(Dataset records)
—————
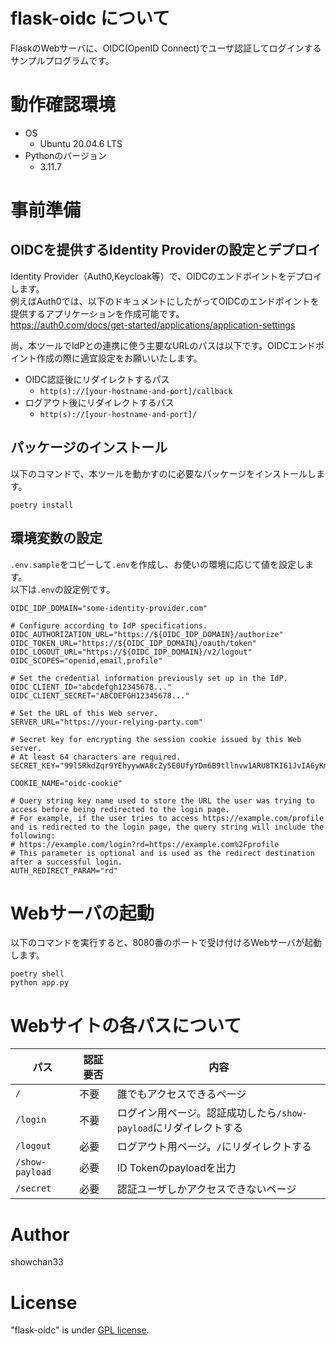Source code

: # flask-oidc について

FlaskのWebサーバに、OIDC(OpenID Connect)でユーザ認証してログインするサンプルプログラムです。

# 動作確認環境

* OS
    * Ubuntu 20.04.6 LTS
* Pythonのバージョン
    * 3.11.7

# 事前準備

## OIDCを提供するIdentity Providerの設定とデプロイ

Identity Provider（Auth0,Keycloak等）で、OIDCのエンドポイントをデプロイします。<br>
例えばAuth0では、以下のドキュメントにしたがってOIDCのエンドポイントを提供するアプリケーションを作成可能です。<br>
https://auth0.com/docs/get-started/applications/application-settings

尚、本ツールでIdPとの連携に使う主要なURLのパスは以下です。OIDCエンドポイント作成の際に適宜設定をお願いいたします。
* OIDC認証後にリダイレクトするパス
    * ``http(s)://[your-hostname-and-port]/callback``
* ログアウト後にリダイレクトするパス
    * ``http(s)://[your-hostname-and-port]/``

## パッケージのインストール
以下のコマンドで、本ツールを動かすのに必要なパッケージをインストールします。

```
poetry install
```

## 環境変数の設定

``.env.sample``をコピーして``.env``を作成し、お使いの環境に応じて値を設定します。<br>
以下は``.env``の設定例です。

```sh:.env
OIDC_IDP_DOMAIN="some-identity-provider.com"

# Configure according to IdP specifications.
OIDC_AUTHORIZATION_URL="https://${OIDC_IDP_DOMAIN}/authorize"
OIDC_TOKEN_URL="https://${OIDC_IDP_DOMAIN}/oauth/token"
OIDC_LOGOUT_URL="https://${OIDC_IDP_DOMAIN}/v2/logout"
OIDC_SCOPES="openid,email,profile"

# Set the credential information previously set up in the IdP.
OIDC_CLIENT_ID="abcdefgh12345678..."
OIDC_CLIENT_SECRET="ABCDEFGH12345678..."

# Set the URL of this Web server.
SERVER_URL="https://your-relying-party.com"

# Secret key for encrypting the session cookie issued by this Web server.
# At least 64 characters are required.
SECRET_KEY="99l5RkdZqr9YEhyywWA8cZy5E0UfyYDm6B9tllnvw1ARU8TKI61JvIA6yKmJRwHzgdLfZwLK"

COOKIE_NAME="oidc-cookie"

# Query string key name used to store the URL the user was trying to access before being redirected to the login page.
# For example, if the user tries to access https://example.com/profile and is redirected to the login page, the query string will include the following:
# https://example.com/login?rd=https://example.com%2Fprofile
# This parameter is optional and is used as the redirect destination after a successful login.
AUTH_REDIRECT_PARAM="rd"
```

# Webサーバの起動

以下のコマンドを実行すると、8080番のポートで受け付けるWebサーバが起動します。

```
poetry shell
python app.py
```

# Webサイトの各パスについて

| パス | 認証要否 | 内容 |
| --- | --- | --- |
| ``/`` | 不要 | 誰でもアクセスできるページ |
| ``/login`` | 不要 | ログイン用ページ。認証成功したら``/show-payload``にリダイレクトする |
| ``/logout`` | 必要 | ログアウト用ページ。``/``にリダイレクトする |
| ``/show-payload`` | 必要 | ID Tokenのpayloadを出力 |
| ``/secret`` | 必要 | 認証ユーザしかアクセスできないページ |

# Author
 
showchan33

# License
"flask-oidc" is under [GPL license](https://www.gnu.org/licenses/licenses.en.html).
—————
### Prompt
Could you find each line in the entries that contains the string "example" and copy it?

### Answer box
# For example, if the user tries to access https://example.com/profile and is redirected to the login page, the query string will include the following:
# https://example.com/login?rd=https://example.com%2Fprofile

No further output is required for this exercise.